# How to use SciPy

This guide will show you how to use SciPy in your Python queries in Deephaven.

Refer to our guide How to install Python packages for instructions on installing this package in Deephaven.

SciPy is an open-source scientific computing library for Python. It contains a large assortment of sub-packages with methods that can perform tasks in the following areas:

- Optimization
- Linear algebra
- Calculus
- Interpolation
- Transforms
- Signal processing
- Differential equations
- Multi-dimensional array processing

The above list is not comprehensive; SciPy's many sub-packages cover an even broader range of topics (see the Appendix at the bottom of this guide for a brief description of each). SciPy was built to operate on NumPy arrays, which we'll be using extensively in this guide. Check out How to use NumPy to learn more about how they work.

## Examples

The examples below demonstrate using SciPy in a traditional Python setting, then extend them to use Deephaven. SciPy is a natural pair for `deephaven.learn`

, so some of the corresponding Python queries with Deephaven use it. For more information on the `learn`

submodule, check out How to use deephaven.learn.

### Describe data

In this example, we'll use `scipy.stats.describe`

to give basic insight into some data. The data we'll be describing is an `ndarray`

with integer values from 0 to 99.

`from scipy.stats import describe`

import numpy as np

source = np.arange(100)

result = describe(source)

print(result)

To get these insights on data in a Deephaven table, we'll convert it to a NumPy array by using `pandas.to_pandas`

and `values`

. We can then use the method just as before.

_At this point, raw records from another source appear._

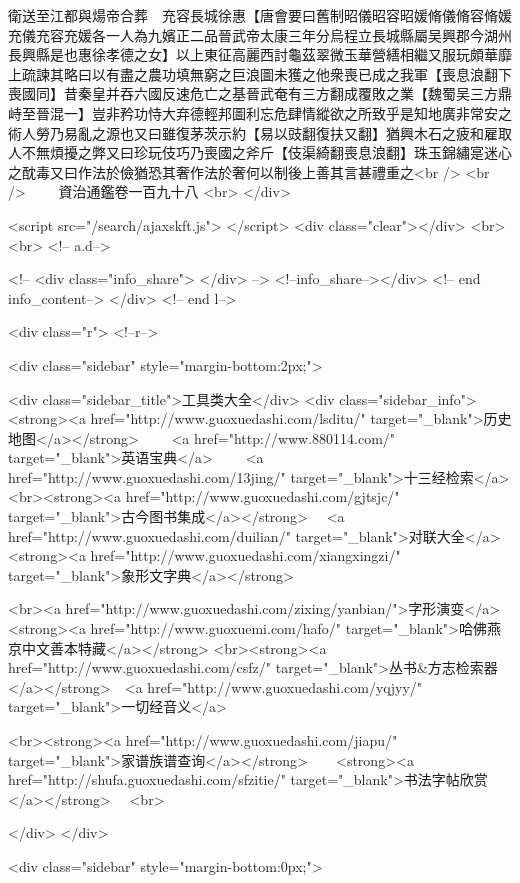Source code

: 衛送至江都與煬帝合葬　充容長城徐惠【唐會要曰舊制昭儀昭容昭媛脩儀脩容脩媛充儀充容充媛各一人為九嬪正二品晉武帝太康三年分烏程立長城縣屬吴興郡今湖州長興縣是也惠徐孝德之女】以上東征高麗西討龜茲翠微玉華營繕相繼又服玩頗華靡上疏諫其略曰以有盡之農功填無窮之巨浪圖未獲之他衆喪已成之我軍【喪息浪翻下喪國同】昔秦皇并吞六國反速危亡之基晉武奄有三方翻成覆敗之業【魏蜀吴三方鼎峙至晉混一】豈非矜功恃大弃德輕邦圖利忘危肆情縱欲之所致乎是知地廣非常安之術人勞乃易亂之源也又曰雖復茅茨示約【易以豉翻復扶又翻】猶興木石之疲和雇取人不無煩擾之弊又曰珍玩伎巧乃喪國之斧斤【伎渠綺翻喪息浪翻】珠玉錦繡寔迷心之酖毒又曰作法於儉猶恐其奢作法於奢何以制後上善其言甚禮重之<br />
<br />
　　資治通鑑卷一百九十八  <br>
   </div> 

<script src="/search/ajaxskft.js"> </script>
 <div class="clear"></div>
<br>
<br>
 <!-- a.d-->

 <!--
<div class="info_share">
</div> 
-->
 <!--info_share--></div>   <!-- end info_content-->
  </div> <!-- end l-->

<div class="r">   <!--r-->



<div class="sidebar"  style="margin-bottom:2px;">

 
<div class="sidebar_title">工具类大全</div>
<div class="sidebar_info">
<strong><a href="http://www.guoxuedashi.com/lsditu/" target="_blank">历史地图</a></strong>　　
<a href="http://www.880114.com/" target="_blank">英语宝典</a>　　
<a href="http://www.guoxuedashi.com/13jing/" target="_blank">十三经检索</a>　
<br><strong><a href="http://www.guoxuedashi.com/gjtsjc/" target="_blank">古今图书集成</a></strong>　
<a href="http://www.guoxuedashi.com/duilian/" target="_blank">对联大全</a>　<strong><a href="http://www.guoxuedashi.com/xiangxingzi/" target="_blank">象形文字典</a></strong>　

<br><a href="http://www.guoxuedashi.com/zixing/yanbian/">字形演变</a>　　<strong><a href="http://www.guoxuemi.com/hafo/" target="_blank">哈佛燕京中文善本特藏</a></strong>
<br><strong><a href="http://www.guoxuedashi.com/csfz/" target="_blank">丛书&方志检索器</a></strong>　<a href="http://www.guoxuedashi.com/yqjyy/" target="_blank">一切经音义</a>　　

<br><strong><a href="http://www.guoxuedashi.com/jiapu/" target="_blank">家谱族谱查询</a></strong>　　<strong><a href="http://shufa.guoxuedashi.com/sfzitie/" target="_blank">书法字帖欣赏</a></strong>　
<br>

</div>
</div>


<div class="sidebar" style="margin-bottom:0px;">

`from deephaven import empty_table, pandas`

from scipy.stats import describe

import pandas as pd

import numpy as np

source = empty_table(100).update(formulas=["X = i"])

result = describe(np.squeeze(pandas.to_pandas(source).values))

print(result)

### Compute the Airy function

In this example, we'll use `scipy.special.airy`

to compute the Airy function of some values. In this case, we'll calculate the Airy function on values ranging from -20 to 0 in increments of 0.2.

`from scipy.special import airy`

import numpy as np

x = np.linspace(-20, 0, 101)

ai, aip, bi, bip = airy(x)

Let's extend this code to use Deephaven tables!

`from deephaven import empty_table`

from scipy.special import airy

import numpy as np

source = empty_table(101).update(formulas=["x = -20 + 20 * i / 100"])

def compute_airy(x):

ai, aip, bi, bip = airy(x)

return ai, aip, bi, bip

result = source.update(formulas=["y = compute_airy(x)"])

### Filter a noisy signal

In this example, we'll generate a Sine wave and add noise. Then, we'll apply filters to reduce the noise.

`from scipy.signal import medfilt, savgol_filter`

import numpy as np

x = np.linspace(0, 2 * np.pi, 101)

noisy_sine_wave = np.sin(x) + np.random.normal(0, 0.25, 101)

median_filtered = medfilt(noisy_sine_wave)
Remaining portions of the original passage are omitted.